**** Entries shown ****

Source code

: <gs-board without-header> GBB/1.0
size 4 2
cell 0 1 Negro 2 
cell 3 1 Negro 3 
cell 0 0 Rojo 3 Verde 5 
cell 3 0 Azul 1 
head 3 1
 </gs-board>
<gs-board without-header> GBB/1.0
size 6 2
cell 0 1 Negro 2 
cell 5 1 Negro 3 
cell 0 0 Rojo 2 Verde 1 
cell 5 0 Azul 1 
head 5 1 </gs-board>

****

Exercise description: In the records above, find every line with the word "Rojo" and copy it.

Reply:
cell 0 0 Rojo 3 Verde 5 
cell 0 0 Rojo 2 Verde 1 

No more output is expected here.